To whoever said protests do nothing, kindergarten and grade school students from Baguio are proving you wrong.
When news that companies are eyeing to turn Baguio’s last pine tree park into a commercial area spawned, primary school students from Baguio Pines Family Learning Center expressed their opposition through more than 60 letters to President Rodrigo Duterte.
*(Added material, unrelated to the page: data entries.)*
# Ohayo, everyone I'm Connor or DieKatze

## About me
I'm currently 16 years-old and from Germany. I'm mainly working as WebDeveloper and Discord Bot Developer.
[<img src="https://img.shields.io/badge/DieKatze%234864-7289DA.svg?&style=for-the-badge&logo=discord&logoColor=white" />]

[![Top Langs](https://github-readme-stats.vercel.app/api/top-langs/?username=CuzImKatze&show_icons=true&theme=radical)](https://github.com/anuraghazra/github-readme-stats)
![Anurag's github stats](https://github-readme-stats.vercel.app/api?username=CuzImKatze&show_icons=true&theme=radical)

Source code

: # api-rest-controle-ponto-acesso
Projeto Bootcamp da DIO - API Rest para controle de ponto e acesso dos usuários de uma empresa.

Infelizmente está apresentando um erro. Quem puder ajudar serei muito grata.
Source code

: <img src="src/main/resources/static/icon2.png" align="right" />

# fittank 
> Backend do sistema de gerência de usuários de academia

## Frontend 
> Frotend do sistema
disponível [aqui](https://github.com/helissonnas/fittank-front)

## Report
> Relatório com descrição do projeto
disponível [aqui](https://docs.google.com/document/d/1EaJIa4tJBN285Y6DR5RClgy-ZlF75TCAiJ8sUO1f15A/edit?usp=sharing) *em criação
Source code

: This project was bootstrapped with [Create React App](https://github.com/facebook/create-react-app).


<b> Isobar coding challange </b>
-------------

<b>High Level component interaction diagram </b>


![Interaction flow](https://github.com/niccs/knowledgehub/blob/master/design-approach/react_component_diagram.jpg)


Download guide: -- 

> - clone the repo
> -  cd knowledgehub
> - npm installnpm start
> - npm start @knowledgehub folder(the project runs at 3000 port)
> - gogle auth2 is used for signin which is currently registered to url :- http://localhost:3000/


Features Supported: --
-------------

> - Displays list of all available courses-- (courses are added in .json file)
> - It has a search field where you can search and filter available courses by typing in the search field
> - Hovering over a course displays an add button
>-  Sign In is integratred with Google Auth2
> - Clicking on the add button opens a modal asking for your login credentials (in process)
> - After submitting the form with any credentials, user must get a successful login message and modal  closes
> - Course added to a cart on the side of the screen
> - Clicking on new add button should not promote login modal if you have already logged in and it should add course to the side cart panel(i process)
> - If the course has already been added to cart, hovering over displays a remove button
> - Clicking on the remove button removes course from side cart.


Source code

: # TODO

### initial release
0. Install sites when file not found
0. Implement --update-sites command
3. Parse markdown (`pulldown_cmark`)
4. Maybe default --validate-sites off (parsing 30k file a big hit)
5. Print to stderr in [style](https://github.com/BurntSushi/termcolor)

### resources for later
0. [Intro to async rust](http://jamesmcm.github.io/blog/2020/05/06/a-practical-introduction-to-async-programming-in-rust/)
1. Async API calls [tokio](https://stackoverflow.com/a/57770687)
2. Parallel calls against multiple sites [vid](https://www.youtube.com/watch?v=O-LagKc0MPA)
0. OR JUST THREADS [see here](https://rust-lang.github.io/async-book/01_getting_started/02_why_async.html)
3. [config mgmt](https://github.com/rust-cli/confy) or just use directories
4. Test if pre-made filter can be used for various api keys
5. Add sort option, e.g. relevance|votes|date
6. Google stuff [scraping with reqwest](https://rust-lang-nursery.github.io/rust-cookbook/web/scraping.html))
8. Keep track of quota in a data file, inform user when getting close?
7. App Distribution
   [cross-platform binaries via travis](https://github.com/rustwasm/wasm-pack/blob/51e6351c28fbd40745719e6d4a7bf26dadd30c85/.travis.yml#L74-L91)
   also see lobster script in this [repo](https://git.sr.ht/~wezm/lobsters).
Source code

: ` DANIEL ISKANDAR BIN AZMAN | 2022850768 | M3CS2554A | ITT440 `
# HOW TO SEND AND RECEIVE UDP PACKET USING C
Using crayons and tree figures, the children urged Duterte to stop commercial agencies from touching the one-hectare forest surrounding the Baguio Convention Center.
There is still no response from the national government, but the children’s pleas did reach the park’s custodian, pension fund Government Service Insurance Company (GSIS), which assured them that the remaining forest patch will not be touched by any commercial business.
In a statement released Monday, GSIS president Jesus Clint Aranas said the company heard the sentiments of a group of grade 6 students led by a certain Alcina Flores and assured them that they will “neither sell the land where the park stands nor allow it to be converted into a commercial area by any party.”
“They can heave a sigh of relief because the GSIS property will remain to be the home of these beautiful trees,“ Aranas added. “We all share the same concern for the environment.”
However, this should not stop us from being critical of what GSIS will do to the land they still classify as an “investment area.”
In 2008, the GSIS attempted to sell the park to a private developer. This caused public outcry and series of protests that led the Baguio City government to deny the the agency’s development permits.
GSIS sued the local government, but Baguio City had other plans. With aims of definitely preserving the park, the local government has been trying to buy it from the agency’s hands.
The deals never worked out; GSIS was willing to sell it for P400 million in 2016 and P670 million in 2017 but the local government wasn’t able to afford it. By 2018, Baguio City Mayor Mauricio Domogan said the GSIS was no longer willing to sell the area.
GSIS gained ownership of the tree park in the 1970s through a presidential declaration from former dictator Ferdinand Marcos.
While it’s great that the agency is assuring the public that the pine tree park will not suffer from the rise of commercial establishments unlike most parks in the metro, we still have to keep a close eye on their plans for the park. It is, after all, their “GSIS investment area.”